You are viewing a plain text version of this content. The canonical link for it is here.
Posted to commits@kudu.apache.org by ad...@apache.org on 2017/10/26 16:12:36 UTC
[2/4] kudu git commit: data_dirs: be permissive if RefreshIsFull fails
data_dirs: be permissive if RefreshIsFull fails
In testing disk failures, at the DataDirManager-level, RefreshIsFull()
is a point of failure that can fail various functions, e.g. for block
placement. This doesn't need to be the case; it should be sufficient to
instead just not include the failed directory candidate.

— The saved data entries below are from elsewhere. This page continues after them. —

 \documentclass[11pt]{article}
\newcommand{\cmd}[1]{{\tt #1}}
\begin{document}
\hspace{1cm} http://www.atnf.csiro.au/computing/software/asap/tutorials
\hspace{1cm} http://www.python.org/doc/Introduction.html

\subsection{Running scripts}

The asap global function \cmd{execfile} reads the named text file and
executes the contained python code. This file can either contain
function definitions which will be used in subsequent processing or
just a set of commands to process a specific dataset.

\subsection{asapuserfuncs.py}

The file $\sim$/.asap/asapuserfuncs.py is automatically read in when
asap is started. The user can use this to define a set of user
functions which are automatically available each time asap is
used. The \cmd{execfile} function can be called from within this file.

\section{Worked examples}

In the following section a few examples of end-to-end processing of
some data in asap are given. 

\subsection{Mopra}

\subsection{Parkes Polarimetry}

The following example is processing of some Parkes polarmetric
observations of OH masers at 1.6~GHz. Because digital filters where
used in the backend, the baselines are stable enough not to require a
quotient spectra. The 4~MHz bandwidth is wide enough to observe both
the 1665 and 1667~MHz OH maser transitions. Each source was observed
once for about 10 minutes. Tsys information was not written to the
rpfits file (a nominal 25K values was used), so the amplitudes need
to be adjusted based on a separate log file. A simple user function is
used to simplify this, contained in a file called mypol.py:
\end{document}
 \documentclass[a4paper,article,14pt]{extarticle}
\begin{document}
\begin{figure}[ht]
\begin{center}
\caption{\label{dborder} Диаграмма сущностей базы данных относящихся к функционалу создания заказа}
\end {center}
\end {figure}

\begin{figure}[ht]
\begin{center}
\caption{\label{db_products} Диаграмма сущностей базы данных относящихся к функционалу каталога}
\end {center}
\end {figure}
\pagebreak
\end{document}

This is favorable to returning early because RefreshIsFull() may cause
these functions to return before any error-handling has happened, and
any disk-failure handling will be triggered regardless the next time a
block is written to the bad disk.
Change-Id: Iffd0342e52e9f6a76ba17c179a36a8a971b94786
Reviewed-on: http://gerrit.cloudera.org:8080/8389
Reviewed-by: Adar Dembo <ad...@cloudera.com>
Tested-by: Adar Dembo <ad...@cloudera.com>
Project: http://git-wip-us.apache.org/repos/asf/kudu/repo
Commit: http://git-wip-us.apache.org/repos/asf/kudu/commit/e03b8e44
Tree: http://git-wip-us.apache.org/repos/asf/kudu/tree/e03b8e44
Diff: http://git-wip-us.apache.org/repos/asf/kudu/diff/e03b8e44
Branch: refs/heads/master
Commit: e03b8e4437920239ca5542143d36c7bd5a496eb2
Parents: 69b82b5
Author: Andrew Wong <aw...@cloudera.com>
Authored: Wed Oct 25 14:04:29 2017 -0700
Committer: Adar Dembo <ad...@cloudera.com>
Committed: Thu Oct 26 16:11:42 2017 +0000
----------------------------------------------------------------------
src/kudu/fs/data_dirs.cc | 27 ++++++++++++++-------------
src/kudu/fs/data_dirs.h | 2 +-
2 files changed, 15 insertions(+), 14 deletions(-)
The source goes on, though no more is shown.